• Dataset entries
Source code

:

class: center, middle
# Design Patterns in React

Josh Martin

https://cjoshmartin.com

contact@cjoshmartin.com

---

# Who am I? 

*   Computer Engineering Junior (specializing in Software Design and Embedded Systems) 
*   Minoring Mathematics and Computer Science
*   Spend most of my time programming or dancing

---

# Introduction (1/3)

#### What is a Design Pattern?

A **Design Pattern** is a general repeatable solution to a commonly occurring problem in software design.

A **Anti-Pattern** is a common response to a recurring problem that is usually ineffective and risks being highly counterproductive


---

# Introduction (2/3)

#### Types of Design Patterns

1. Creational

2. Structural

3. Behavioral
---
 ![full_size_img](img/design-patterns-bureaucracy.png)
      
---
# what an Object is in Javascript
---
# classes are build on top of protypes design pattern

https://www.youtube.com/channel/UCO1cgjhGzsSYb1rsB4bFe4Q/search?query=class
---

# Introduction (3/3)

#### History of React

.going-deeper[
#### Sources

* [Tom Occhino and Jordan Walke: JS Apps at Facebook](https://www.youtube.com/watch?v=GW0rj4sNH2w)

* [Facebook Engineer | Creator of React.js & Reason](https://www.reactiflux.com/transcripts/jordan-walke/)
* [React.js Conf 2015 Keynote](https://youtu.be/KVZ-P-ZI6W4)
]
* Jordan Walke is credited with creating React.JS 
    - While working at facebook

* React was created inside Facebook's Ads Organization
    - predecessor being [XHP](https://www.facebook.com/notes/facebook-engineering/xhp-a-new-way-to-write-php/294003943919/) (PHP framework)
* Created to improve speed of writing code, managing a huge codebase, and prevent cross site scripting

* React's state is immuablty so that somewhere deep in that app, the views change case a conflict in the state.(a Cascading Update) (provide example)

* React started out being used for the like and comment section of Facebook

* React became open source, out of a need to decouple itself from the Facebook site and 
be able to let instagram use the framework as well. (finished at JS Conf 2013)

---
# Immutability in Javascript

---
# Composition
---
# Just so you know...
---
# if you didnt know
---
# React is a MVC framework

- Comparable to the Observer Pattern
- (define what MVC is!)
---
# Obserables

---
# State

• Try it
Keeping every character as it is, restate the lines above that run from the line with "class: center, middle" through the line with "#### What is a Design Pattern?", both included, and nothing else.

• Answer space
class: center, middle
# Design Patterns in React

Josh Martin

https://cjoshmartin.com

contact@cjoshmartin.com

---

# Who am I? 

*   Computer Engineering Junior (specializing in Software Design and Embedded Systems) 
*   Minoring Mathematics and Computer Science
*   Spend most of my time programming or dancing

---

# Introduction (1/3)

#### What is a Design Pattern?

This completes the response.